←back to thread

Helm local code execution via a malicious chart

(github.com)
171 points irke882 | 3 comments | 09 Jul 25 05:49 UTC | HN request time: 0.656s | source
Show context
sugarpimpdorsey ◴[09 Jul 25 06:59 UTC] No.44507048[source]
If we're being honest, YAML is one of the dumbest ideas of the last 20 years to have proliferated. How we got from XML to here I cannot comprehend.

This is not the first RCE involving YAML and it won't be the last.

replies(8): >>44507063 #>>44507118 #>>44507128 #>>44507156 #>>44507406 #>>44507812 #>>44507872 #>>44509145 #
immibis ◴[09 Jul 25 09:21 UTC] No.44507872[source]
NIH syndrome and "inverse second system effect". In the real second system effect, the second system is more complicated because it includes everything that could possibly be perceived as missing in the first system. In the inverse second system effect the first system was perceived as too complicated, not too simple, so the second system is much simpler and doesn't do its job well.

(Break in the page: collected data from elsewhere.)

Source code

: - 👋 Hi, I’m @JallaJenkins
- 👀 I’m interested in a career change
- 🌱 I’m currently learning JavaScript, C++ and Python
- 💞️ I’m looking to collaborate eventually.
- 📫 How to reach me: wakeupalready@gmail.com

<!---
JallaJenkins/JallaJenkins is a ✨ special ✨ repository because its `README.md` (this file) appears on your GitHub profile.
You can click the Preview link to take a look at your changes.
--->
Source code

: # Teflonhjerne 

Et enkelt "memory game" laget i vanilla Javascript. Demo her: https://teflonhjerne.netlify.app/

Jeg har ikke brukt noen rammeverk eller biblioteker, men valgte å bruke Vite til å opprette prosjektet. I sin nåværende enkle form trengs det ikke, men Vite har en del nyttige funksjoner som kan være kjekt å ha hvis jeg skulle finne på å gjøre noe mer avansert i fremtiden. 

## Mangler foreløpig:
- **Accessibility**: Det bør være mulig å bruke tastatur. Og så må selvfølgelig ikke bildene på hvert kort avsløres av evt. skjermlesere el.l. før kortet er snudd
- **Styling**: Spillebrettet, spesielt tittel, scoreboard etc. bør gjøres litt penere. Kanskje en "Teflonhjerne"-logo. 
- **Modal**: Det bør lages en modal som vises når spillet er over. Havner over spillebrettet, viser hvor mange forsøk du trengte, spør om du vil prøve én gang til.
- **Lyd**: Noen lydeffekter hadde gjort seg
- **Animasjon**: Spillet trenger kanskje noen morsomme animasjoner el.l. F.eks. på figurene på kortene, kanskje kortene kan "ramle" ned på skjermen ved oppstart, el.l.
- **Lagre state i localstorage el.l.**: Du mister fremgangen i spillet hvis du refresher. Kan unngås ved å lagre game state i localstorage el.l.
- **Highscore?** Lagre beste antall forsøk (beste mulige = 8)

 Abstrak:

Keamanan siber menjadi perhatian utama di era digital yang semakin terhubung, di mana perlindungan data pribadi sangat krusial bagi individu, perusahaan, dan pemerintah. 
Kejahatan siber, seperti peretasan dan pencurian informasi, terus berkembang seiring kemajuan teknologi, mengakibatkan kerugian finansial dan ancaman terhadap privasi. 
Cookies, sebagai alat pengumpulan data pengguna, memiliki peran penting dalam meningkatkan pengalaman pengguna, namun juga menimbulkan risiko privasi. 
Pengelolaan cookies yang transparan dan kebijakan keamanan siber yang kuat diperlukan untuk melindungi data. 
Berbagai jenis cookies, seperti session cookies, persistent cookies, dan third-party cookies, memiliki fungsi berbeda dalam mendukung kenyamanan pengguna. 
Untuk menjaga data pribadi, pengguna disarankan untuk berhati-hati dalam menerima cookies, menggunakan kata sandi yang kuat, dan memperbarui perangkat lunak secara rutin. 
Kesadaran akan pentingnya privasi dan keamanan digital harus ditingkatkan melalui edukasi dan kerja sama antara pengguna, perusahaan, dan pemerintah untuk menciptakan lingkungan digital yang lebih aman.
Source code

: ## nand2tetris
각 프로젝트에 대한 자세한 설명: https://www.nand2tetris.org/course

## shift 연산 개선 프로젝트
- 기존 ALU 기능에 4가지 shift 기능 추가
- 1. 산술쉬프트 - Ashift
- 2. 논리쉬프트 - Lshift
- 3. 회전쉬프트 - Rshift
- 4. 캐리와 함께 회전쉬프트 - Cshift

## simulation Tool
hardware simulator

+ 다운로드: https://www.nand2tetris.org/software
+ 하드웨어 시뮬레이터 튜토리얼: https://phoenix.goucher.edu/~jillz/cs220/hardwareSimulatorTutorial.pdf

Also this vuln has nothing to do with YAML

replies(1): >>44509110 #
1. galangalalgol ◴[09 Jul 25 12:16 UTC] No.44509110[source]
It is tangentially related in that yaml became normal to use as a DSL within the devops world. As another post said, everything becomes a DSL eventually because people want to be "fully configurable" not realizing that is roughly the same thing as not being complete yet. But in this case the lack of direct acknowledgement of yaml as an interpreted language with an interpreter that doesn't think of itself as such and hence doesn't have a real sandbox, is what leads us to the present. People didn't use xml as a DSL as often because it was so flexible. That would be like using c++ as a DSL instead to write the interpreter for one.
replies(1): >>44531353 #
2. moondev ◴[11 Jul 25 12:27 UTC] No.44531353[source]
This is like blaming python problems on yaml because someone embedded a python script in a multiline string.
replies(1): >>44533823 #
3. galangalalgol ◴[11 Jul 25 16:07 UTC] No.44533823[source]
I wasn't blaming yaml at all. Our mistake is thinking we are using it as a configuration file. When we are actually using it as an interpreted language. Not yaml's fault people are writing dsl interpreters unknowingly. It's just related because people who make that mistake are picking yaml. I nearly made the mistake with toml a few years ago. You could even make the mistake with complicated environment variable usage. Whenever your configuration source is flexible enough to create executable primitives it needs to be sanitized. And really that is whenever a configurable value gets used in a conditional, which is often. Especially considering that even numeric values become conditional when they are used in operations that can result in ub or even just exceptions/panics/unhandled errors. Not a yaml exclusive.